Clearly, it won the respect of her contemporary MCs. So when Queen Latifah wanted to feature prominent female MCs to appear in the video for “Ladies First” featuring Monie Love from her 1989 debut All Hail The Queen, Michie Mee was on the list. Although Michie "busted her ass" to get to the video shoot in New York and back home to Toronto on the same day for her brief appearance, the enduring message it underlined was a growing sisterhood among the MCs. “It was the in thing to do, for the women to bring the women into the game,” says Michie Mee. “And in that video was Ms. Melodie and Trouble from L.A. It was the first time you could see Shelly Thunder, you could see the women that were from the Midwest and from L.A. come with the Brooklyn and the Canadian and the English girls. “Ladies First” is the only video that actually has all the women from all the different territories together if you look closely in that lineup. And it’s never been done again.”

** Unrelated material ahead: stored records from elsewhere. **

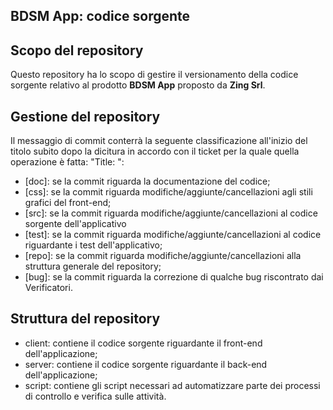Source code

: ## BDSM App: codice sorgente


## Scopo del repository

Questo repository ha lo scopo di gestire il versionamento della codice sorgente relativo al prodotto **BDSM App** proposto da **Zing Srl**.

## Gestione del repository

Il messaggio di commit conterrà la seguente classificazione all'inizio del titolo subito dopo la dicitura in accordo con il ticket per la quale quella operazione è fatta: "Title: ":

- [doc]: se la commit riguarda la documentazione del codice;
- [css]: se la commit riguarda modifiche/aggiunte/cancellazioni agli stili grafici del front-end;
- [src]: se la commit riguarda modifiche/aggiunte/cancellazioni al codice sorgente dell'applicativo
- [test]: se la commit riguarda modifiche/aggiunte/cancellazioni al codice riguardante i test dell'applicativo;
- [repo]: se la commit riguarda modifiche/aggiunte/cancellazioni alla struttura generale del repository;
- [bug]: se la commit riguarda la correzione di qualche bug riscontrato dai Verificatori.

## Struttura del repository

- client: contiene il codice sorgente riguardante il front-end dell'applicazione;
- server: contiene il codice sorgente riguardante il back-end dell'applicazione;
- script: contiene gli script necessari ad automatizzare parte dei processi di controllo e verifica sulle attività.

For Michie it underlined the journey she had taken from being mentored and inspired by female role models and to be considered among the best MCs in the genre accepted on her own terms. She’d pointedly reaffirm her style later with the title track of her debut album “Jamaican Funk: Canadian Style.” In the song and its accompanying video, she directly addresses the cognitive dissonance people would encounter when they process her dancehall style of dress and her b-girl rhyming prowess as two things that could not co-exist and channels it to her advantage. “It made sense to me, but not to the world,” says Michie Mee reflecting back on those early days. “I knew that I was rapping, I knew I was dressed like dancehall, and I knew that I wanted to say, ‘I’m a Jamaican.’ But I didn’t know if I wanted to do it and meanwhile everyone was cursing me out. So, in the face of that, all I could do was become Michie Mee.”